▶ [Data to examine]
******

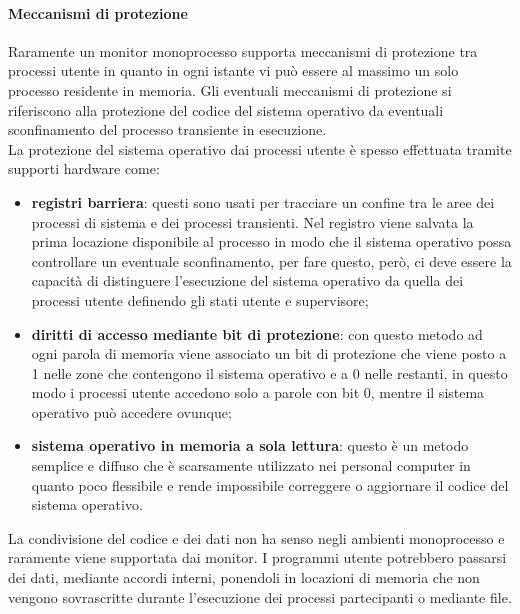 \documentclass[12pt, letterpaper]{report}
\begin{document}
	\paragraph{Meccanismi di protezione} Raramente un monitor monoprocesso supporta meccanismi di protezione tra processi utente in quanto in ogni istante vi può essere al massimo un solo processo residente in memoria. Gli eventuali meccanismi di protezione si riferiscono alla protezione del codice del sistema operativo da eventuali sconfinamento del processo transiente in esecuzione. \\
	La protezione del sistema operativo dai processi utente è spesso effettuata tramite supporti hardware come:
	\begin{itemize}
		\item \textbf{registri barriera}: questi sono usati per tracciare un confine tra le aree dei processi di sistema e dei processi transienti. Nel registro viene salvata la prima locazione disponibile al processo in modo che il sistema operativo possa controllare un eventuale sconfinamento, per fare questo, però, ci deve essere la capacità di distinguere l'esecuzione del sistema operativo da quella dei processi utente definendo gli stati utente e supervisore;
		\item \textbf{diritti di accesso mediante bit di protezione}: con questo metodo ad ogni parola di memoria viene associato un bit di protezione che viene posto a 1 nelle zone che contengono il sistema operativo e a 0 nelle restanti, in questo modo i processi utente accedono solo a parole con bit 0, mentre il sistema operativo può accedere ovunque;
		\item \textbf{sistema operativo in memoria a sola lettura}: questo è un metodo semplice e diffuso che è scarsamente utilizzato nei personal computer in quanto poco flessibile e rende impossibile correggere o aggiornare il codice del sistema operativo.
	\end{itemize}
	La condivisione del codice e dei dati non ha senso negli ambienti monoprocesso e raramente viene supportata dai monitor. I programmi utente potrebbero passarsi dei dati, mediante accordi interni, ponendoli in locazioni di memoria che non vengono sovrascritte durante l'esecuzione dei processi partecipanti o mediante file.
\end{document}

******

▶ [What needs to be done]
What is needed is an exact copy of the lines from the one containing "del sistema operativo." to the end of the data; please add nothing else.

▶ [Response below]
		\item \textbf{sistema operativo in memoria a sola lettura}: questo è un metodo semplice e diffuso che è scarsamente utilizzato nei personal computer in quanto poco flessibile e rende impossibile correggere o aggiornare il codice del sistema operativo.
	\end{itemize}
	La condivisione del codice e dei dati non ha senso negli ambienti monoprocesso e raramente viene supportata dai monitor. I programmi utente potrebbero passarsi dei dati, mediante accordi interni, ponendoli in locazioni di memoria che non vengono sovrascritte durante l'esecuzione dei processi partecipanti o mediante file.
\end{document}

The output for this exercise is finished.